Em causa estão os emolumentos recebidos por serviços prestados aos cidadãos, em que parte reverte para o Estado e a restante é dividida pelos profissionais envolvidos, que militares na reserva têm continuado a receber como se ainda estivessem no ativo.
Manuel Carlos Freire | Diário de Notícias
A Procuradoria-Geral da República (PGR) considera que os militares na reserva apenas têm direito a receber a remuneração base e suplementos expressamente previstos na lei, segundo um parecer pedido pelo Ministério da Defesa.
O então secretário de Estado da Defesa Marcos Perestrello recebeu o parecer da PGR em dezembro de 2016 e só o remeteu aos chefes militares em maio de 2018 © Reinaldo Rodrigues/Global Imagens |
O documento, que o ministério enviou ao DN dias após a PGR ter dito que não via qualquer inconveniente à sua publicação, diz respeito aos militares das Forças Armadas (FA) que passam à reserva e continuam a receber emolumentos além da remuneração de reserva e de determinados suplementos.
Os emolumentos são verbas recebidas por serviços prestados aos cidadãos, em que uma parte reverte para o Estado (em regra 20%) e a restante é repartida entre os profissionais envolvidos (65%) e aplicada nas áreas de manutenção, operação e investimento (35%).
No caso das Forças Armadas e na base do pedido de parecer estão os militares que, já na reserva e sem prestar serviço nas capitanias dos portos ou noutras estruturas da Autoridade Marítima, têm continuado a receber emolumentos pagos pelo ramo por atividades não desenvolvidas na vida militar.

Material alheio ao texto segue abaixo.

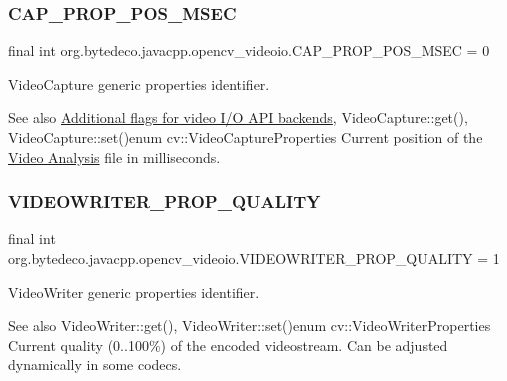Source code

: \subsubsection{\texorpdfstring{C\+A\+P\+\_\+\+P\+R\+O\+P\+\_\+\+P\+O\+S\+\_\+\+M\+S\+EC}{CAP\_PROP\_POS\_MSEC}}
{\footnotesize\ttfamily final int org.\+bytedeco.\+javacpp.\+opencv\+\_\+videoio.\+C\+A\+P\+\_\+\+P\+R\+O\+P\+\_\+\+P\+O\+S\+\_\+\+M\+S\+EC = 0\hspace{0.3cm}{\ttfamily [static]}}



Video\+Capture generic properties identifier. 

\begin{DoxySeeAlso}{See also}
\hyperlink{group__videoio__flags__others}{Additional flags for video I/\+O A\+P\+I backends}, Video\+Capture\+::get(), Video\+Capture\+::set()enum cv\+::\+Video\+Capture\+Properties Current position of the \hyperlink{group__video}{Video Analysis} file in milliseconds. 
\end{DoxySeeAlso}
\mbox{\label{group__videoio__flags__base_gac45c570604a0024fe45239139e0d4e5b}} 
\subsubsection{\texorpdfstring{V\+I\+D\+E\+O\+W\+R\+I\+T\+E\+R\+\_\+\+P\+R\+O\+P\+\_\+\+Q\+U\+A\+L\+I\+TY}{VIDEOWRITER\_PROP\_QUALITY}}
{\footnotesize\ttfamily final int org.\+bytedeco.\+javacpp.\+opencv\+\_\+videoio.\+V\+I\+D\+E\+O\+W\+R\+I\+T\+E\+R\+\_\+\+P\+R\+O\+P\+\_\+\+Q\+U\+A\+L\+I\+TY = 1\hspace{0.3cm}{\ttfamily [static]}}



Video\+Writer generic properties identifier. 

\begin{DoxySeeAlso}{See also}
Video\+Writer\+::get(), Video\+Writer\+::set()enum cv\+::\+Video\+Writer\+Properties Current quality (0..100\%) of the encoded videostream. Can be adjusted dynamically in some codecs. 
\end{DoxySeeAlso}
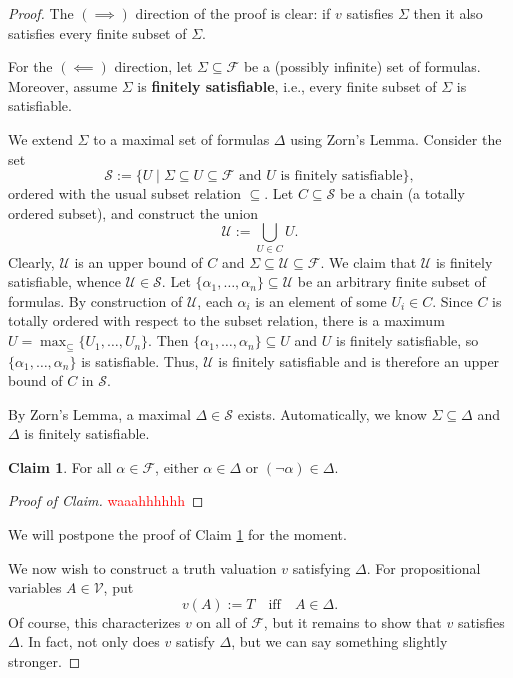 \documentclass[12pt]{article}
\theoremstyle{definition}
\newtheorem{claim}[theorem]{Claim}
\newcommand{\isp}[1]{\quad\text{#1}\quad}
\newcommand{\<}{\langle}
\renewcommand{\>}{\rangle}
\newcommand{\seq}{\subseteq}
\newcommand{\FF}{\mathcal{F}}
\renewcommand{\SS}{\mathcal{S}}
\newcommand{\VV}{\mathcal{V}}
\newcommand{\UU}{\mathcal{U}}
\newcommand{\keyword}{\textbf}
\begin{document}
\begin{proof}
    The $(\implies)$ direction of the proof is clear: if $v$ satisfies $\Sigma$ then it also satisfies every finite subset of $\Sigma$.

    For the $(\impliedby)$ direction, let $\Sigma \seq \FF$ be a (possibly infinite) set of formulas.
    Moreover, assume $\Sigma$ is \keyword{finitely satisfiable}, i.e., every finite subset of $\Sigma$ is satisfiable.

    We extend $\Sigma$ to a maximal set of formulas $\Delta$ using Zorn's Lemma.
    Consider the set
    \[
        \SS := \{U \mid \Sigma \seq U \seq \FF \text{ and $U$ is finitely satisfiable}\},
    \]
    ordered with the usual subset relation $\seq$.
    Let $C \seq \SS$ be a chain (a totally ordered subset), and construct the union
    \[
        \UU := \bigcup_{U \in C} U.
    \]
    Clearly, $\UU$ is an upper bound of $C$ and $\Sigma \seq \UU \seq \FF$.
    We claim that $\UU$ is finitely satisfiable, whence $\UU \in \SS$.
    Let $\{\alpha_1, \dots, \alpha_n\} \seq \UU$ be an arbitrary finite subset of formulas.
    By construction of $\UU$, each $\alpha_i$ is an element of some $U_i \in C$.
    Since $C$ is totally ordered with respect to the subset relation, there is a maximum $U = \max_\seq\{U_1, \dots, U_n\}$.
    Then $\{\alpha_1, \dots, \alpha_n\} \seq U$ and $U$ is finitely satisfiable, so $\{\alpha_1, \dots, \alpha_n\}$ is satisfiable.
    Thus, $\UU$ is finitely satisfiable and is therefore an upper bound of $C$ in $\SS$.

    By Zorn's Lemma, a maximal $\Delta \in \SS$ exists.
    Automatically, we know $\Sigma \seq \Delta$ and $\Delta$ is finitely satisfiable.

    \begin{claim}\label{clm:delta-comp}
        For all $\alpha \in \FF$, either $\alpha \in \Delta$ or $(\lnot\alpha) \in \Delta$.
    \end{claim}

    \begin{proof}[Proof of Claim]
        \textcolor{red}{waaahhhhhh}
    \end{proof}

    We will postpone the proof of Claim \ref{clm:delta-comp} for the moment.

    We now wish to construct a truth valuation $v$ satisfying $\Delta$.
    For propositional variables $A \in \VV$, put
    \[
        v(A) := T \isp{iff} A \in \Delta.
    \]
    Of course, this characterizes $v$ on all of $\FF$, but it remains to show that $v$ satisfies $\Delta$.
    In fact, not only does $v$ satisfy $\Delta$, but we can say something slightly stronger.


\end{proof}
\end{document}
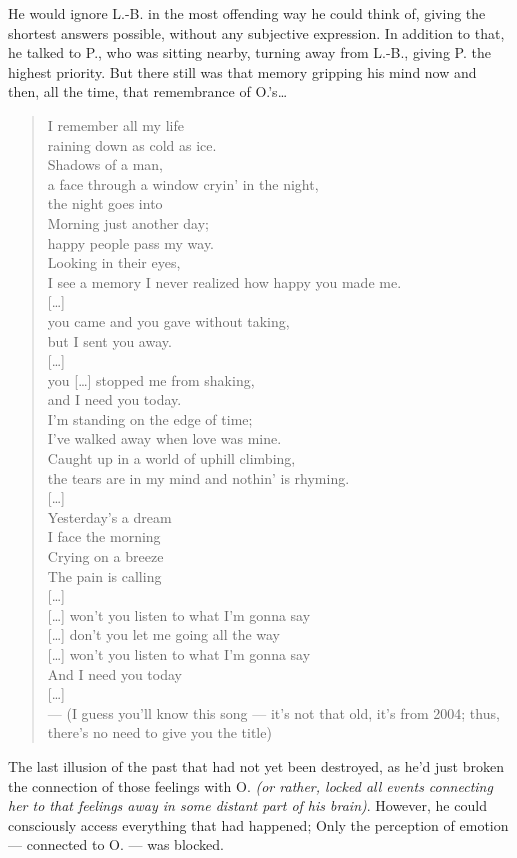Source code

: He would ignore L.-B. in the most offending way he could think of, giving the shortest answers possible, without any subjective expression. 
In addition to that, he talked to P., who was sitting nearby, turning away from L.-B., giving P. the highest priority. 
But there still was that memory gripping his mind now and then, all the time, that remembrance of O.'s\ldots
\begin{quote}
I remember all my life \\
raining down as cold as ice. \\
Shadows of a man, \\
a face through a window cryin' in the night, \\
the night goes into \\
Morning just another day; \\
happy people pass my way. \\
Looking in their eyes, \\
I see a memory I never realized how happy you made me. \\
{[\ldots]}\\[1\baselineskip]
you came and you gave without taking, \\
but I sent you away. \\
{[\ldots]}\\[1\baselineskip]
you {[\ldots]} stopped me from shaking, \\
and I need you today. \\[1\baselineskip]
I'm standing on the edge of time; \\
I've walked away when love was mine. \\
Caught up in a world of uphill climbing, \\
the tears are in my mind and nothin' is rhyming. \\[1\baselineskip]
{[\ldots]}\\[1\baselineskip]
Yesterday's a dream \\
I face the morning \\
Crying on a breeze \\
The pain is calling \\
{[\ldots]}\\[1\baselineskip]
{[\ldots]} won't you listen to what I'm gonna say \\
{[\ldots]} don't you let me going all the way \\
{[\ldots]} won't you listen to what I'm gonna say \\
And I need you today \\
{[\ldots]}\\
--- (I guess you'll know this song --- it's not that old, it's from 2004; thus, there's no need to give you the title)
\end{quote}
The last illusion of the past that had not yet been destroyed, as he'd just broken the connection of those feelings with O. \emph{(or rather, locked all events connecting her to that feelings away in some distant part of his brain)}. However, he could consciously access everything that had happened; Only the perception of emotion --- connected to O. --- was blocked.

"Se um determinado abono deixa de justificar-se na reserva sem a prestação de serviço efetivo [...] seria incongruente continuar a pagá-lo apenas por razões ficticiamente igualitárias" com quem está no ativo ou na efetividade de serviço, conclui a PGR.
Por comparação, a PGR reconhece que os militares das Forças Armadas na reserva devem continuar a receber suplementos remuneratórios diretamente ligados ao desempenho de certas funções militares no ativo (perigo, desgaste, riscos para a saúde) que a lei expressamente identifica.
Em causa estão dezenas de militares a receber centenas de euros mensais (cujo total varia consoante as receitas produzidas pelos locais donde saíram) cada um e que, depois, lhes permitem ter pensões de reforma muito superiores às dos militares com o mesmo posto - mesmo às dos oficiais generais de três e quatro estrelas, em alguns casos.
Caso arrasta-se há uma década
Remontam a 2009 as dúvidas quanto ao cálculo da remuneração de reserva dos militares das FA, na sequência da aprovação do regime remuneratório dos efetivos das Forças Armadas. O impacto dessa alteração no valor da pensão de reforma dos militares iria criar uma alegada desigualdade face aos restantes funcionários públicos, pelo que o então secretário de Estado da Defesa Marcos Perestrello decidiu manter os procedimentos em vigor até serem clarificadas essas dúvidas.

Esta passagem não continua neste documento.